### Exercise
Would you please reproduce all the entries exactly, leaving the pictures out?

--------------------------------

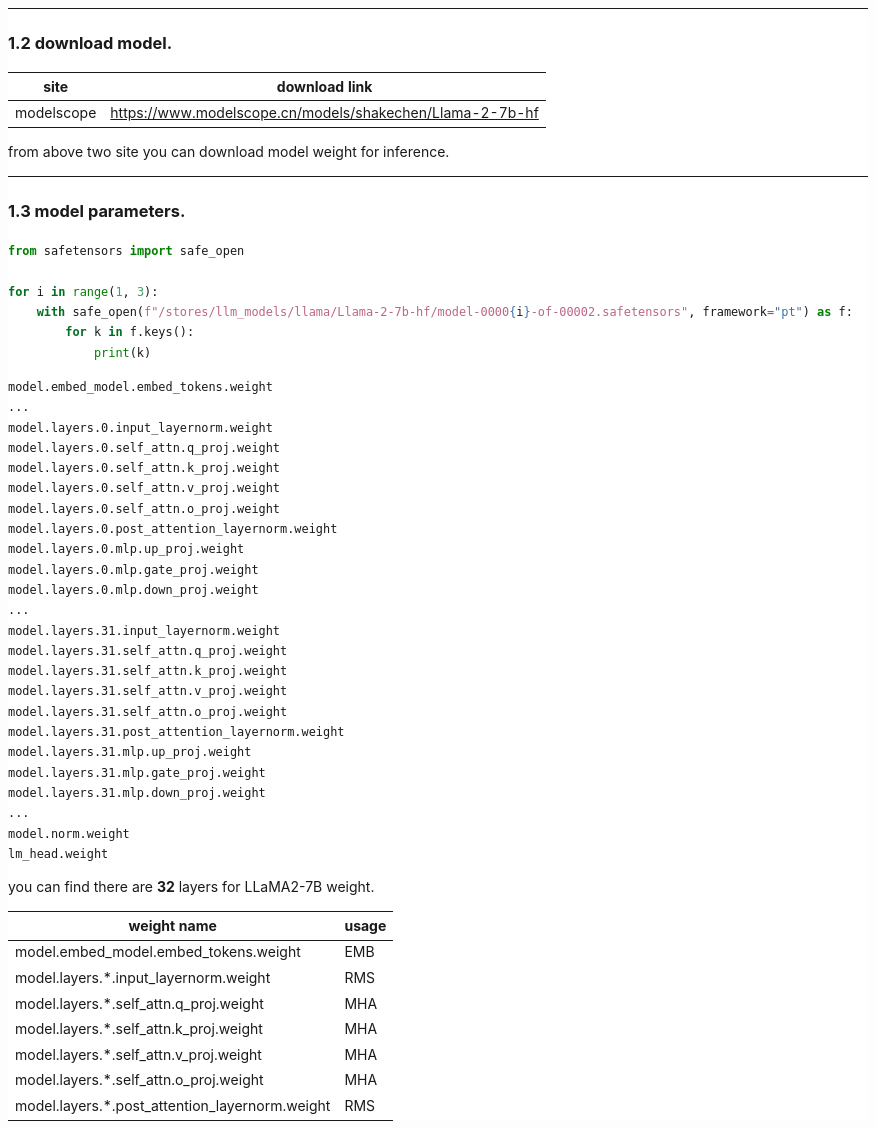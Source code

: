 ***

### 1.2 download model.

| site       | download link                                            |
|------------|----------------------------------------------------------|
| modelscope | https://www.modelscope.cn/models/shakechen/Llama-2-7b-hf |

from above two site you can download model weight for inference.

***

### 1.3 model parameters.

```python
from safetensors import safe_open

for i in range(1, 3):
    with safe_open(f"/stores/llm_models/llama/Llama-2-7b-hf/model-0000{i}-of-00002.safetensors", framework="pt") as f:
        for k in f.keys():
            print(k)
```

    model.embed_model.embed_tokens.weight
    ...
    model.layers.0.input_layernorm.weight
    model.layers.0.self_attn.q_proj.weight
    model.layers.0.self_attn.k_proj.weight
    model.layers.0.self_attn.v_proj.weight
    model.layers.0.self_attn.o_proj.weight
    model.layers.0.post_attention_layernorm.weight
    model.layers.0.mlp.up_proj.weight
    model.layers.0.mlp.gate_proj.weight
    model.layers.0.mlp.down_proj.weight
    ...
    model.layers.31.input_layernorm.weight
    model.layers.31.self_attn.q_proj.weight
    model.layers.31.self_attn.k_proj.weight
    model.layers.31.self_attn.v_proj.weight
    model.layers.31.self_attn.o_proj.weight
    model.layers.31.post_attention_layernorm.weight
    model.layers.31.mlp.up_proj.weight
    model.layers.31.mlp.gate_proj.weight
    model.layers.31.mlp.down_proj.weight
    ...
    model.norm.weight
    lm_head.weight

you can find there are **32** layers for LLaMA2-7B weight.

| weight name                                    | usage |
|------------------------------------------------|-------|
| model.embed_model.embed_tokens.weight          | EMB   |
| model.layers.*.input_layernorm.weight          | RMS   |
| model.layers.*.self_attn.q_proj.weight         | MHA   |
| model.layers.*.self_attn.k_proj.weight         | MHA   |
| model.layers.*.self_attn.v_proj.weight         | MHA   |
| model.layers.*.self_attn.o_proj.weight         | MHA   |
| model.layers.*.post_attention_layernorm.weight | RMS   |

--------------------------------

### Output for this exercise
Source code

: ***

### 1.2 download model.

| site       | download link                                            |
|------------|----------------------------------------------------------|
| modelscope | https://www.modelscope.cn/models/shakechen/Llama-2-7b-hf |

from above two site you can download model weight for inference.

***

### 1.3 model parameters.

```python
from safetensors import safe_open

for i in range(1, 3):
    with safe_open(f"/stores/llm_models/llama/Llama-2-7b-hf/model-0000{i}-of-00002.safetensors", framework="pt") as f:
        for k in f.keys():
            print(k)
```

    model.embed_model.embed_tokens.weight
    ...
    model.layers.0.input_layernorm.weight
    model.layers.0.self_attn.q_proj.weight
    model.layers.0.self_attn.k_proj.weight
    model.layers.0.self_attn.v_proj.weight
    model.layers.0.self_attn.o_proj.weight
    model.layers.0.post_attention_layernorm.weight
    model.layers.0.mlp.up_proj.weight
    model.layers.0.mlp.gate_proj.weight
    model.layers.0.mlp.down_proj.weight
    ...
    model.layers.31.input_layernorm.weight
    model.layers.31.self_attn.q_proj.weight
    model.layers.31.self_attn.k_proj.weight
    model.layers.31.self_attn.v_proj.weight
    model.layers.31.self_attn.o_proj.weight
    model.layers.31.post_attention_layernorm.weight
    model.layers.31.mlp.up_proj.weight
    model.layers.31.mlp.gate_proj.weight
    model.layers.31.mlp.down_proj.weight
    ...
    model.norm.weight
    lm_head.weight

you can find there are **32** layers for LLaMA2-7B weight.

| weight name                                    | usage |
|------------------------------------------------|-------|
| model.embed_model.embed_tokens.weight          | EMB   |
| model.layers.*.input_layernorm.weight          | RMS   |
| model.layers.*.self_attn.q_proj.weight         | MHA   |
| model.layers.*.self_attn.k_proj.weight         | MHA   |
| model.layers.*.self_attn.v_proj.weight         | MHA   |
| model.layers.*.self_attn.o_proj.weight         | MHA   |
| model.layers.*.post_attention_layernorm.weight | RMS   |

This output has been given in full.